» **The records**:
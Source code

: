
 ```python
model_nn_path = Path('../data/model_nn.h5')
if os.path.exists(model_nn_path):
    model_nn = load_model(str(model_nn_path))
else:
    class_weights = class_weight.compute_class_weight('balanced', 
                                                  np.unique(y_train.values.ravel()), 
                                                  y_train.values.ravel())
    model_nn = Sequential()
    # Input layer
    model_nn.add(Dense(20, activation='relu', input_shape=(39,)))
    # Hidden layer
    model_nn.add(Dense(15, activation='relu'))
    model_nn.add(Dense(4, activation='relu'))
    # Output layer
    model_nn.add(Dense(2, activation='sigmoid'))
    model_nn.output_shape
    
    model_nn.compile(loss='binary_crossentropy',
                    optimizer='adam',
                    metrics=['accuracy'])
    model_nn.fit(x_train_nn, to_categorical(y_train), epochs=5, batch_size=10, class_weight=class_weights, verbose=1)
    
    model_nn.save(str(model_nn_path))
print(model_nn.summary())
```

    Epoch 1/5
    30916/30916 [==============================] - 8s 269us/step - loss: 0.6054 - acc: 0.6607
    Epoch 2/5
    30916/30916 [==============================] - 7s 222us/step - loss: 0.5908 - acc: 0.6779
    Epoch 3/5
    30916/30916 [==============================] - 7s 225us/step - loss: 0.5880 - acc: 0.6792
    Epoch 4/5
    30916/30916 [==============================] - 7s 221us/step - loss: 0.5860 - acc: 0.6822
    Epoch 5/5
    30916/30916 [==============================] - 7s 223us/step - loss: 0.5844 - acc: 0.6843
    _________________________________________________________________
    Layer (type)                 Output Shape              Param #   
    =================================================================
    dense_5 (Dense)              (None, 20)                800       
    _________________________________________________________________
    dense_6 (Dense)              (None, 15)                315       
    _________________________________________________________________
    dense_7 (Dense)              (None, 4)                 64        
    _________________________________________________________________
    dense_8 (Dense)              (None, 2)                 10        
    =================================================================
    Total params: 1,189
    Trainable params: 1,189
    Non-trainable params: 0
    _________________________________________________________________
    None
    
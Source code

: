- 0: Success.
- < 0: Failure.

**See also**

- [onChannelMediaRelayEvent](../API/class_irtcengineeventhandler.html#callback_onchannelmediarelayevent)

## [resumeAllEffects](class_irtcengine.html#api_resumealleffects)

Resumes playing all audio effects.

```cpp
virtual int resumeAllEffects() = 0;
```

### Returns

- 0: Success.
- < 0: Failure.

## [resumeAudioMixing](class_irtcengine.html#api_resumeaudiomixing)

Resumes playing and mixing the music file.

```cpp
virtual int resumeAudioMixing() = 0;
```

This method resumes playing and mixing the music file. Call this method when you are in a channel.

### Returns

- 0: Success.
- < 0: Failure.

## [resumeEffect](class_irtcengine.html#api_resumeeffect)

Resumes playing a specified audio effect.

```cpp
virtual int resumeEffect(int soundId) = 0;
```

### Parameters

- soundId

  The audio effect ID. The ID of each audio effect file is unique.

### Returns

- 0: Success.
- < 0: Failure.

» **Work to be completed**: Please determine how many lines of the listing above include the word "values" and state only that number.

» **Reply to the task**: 2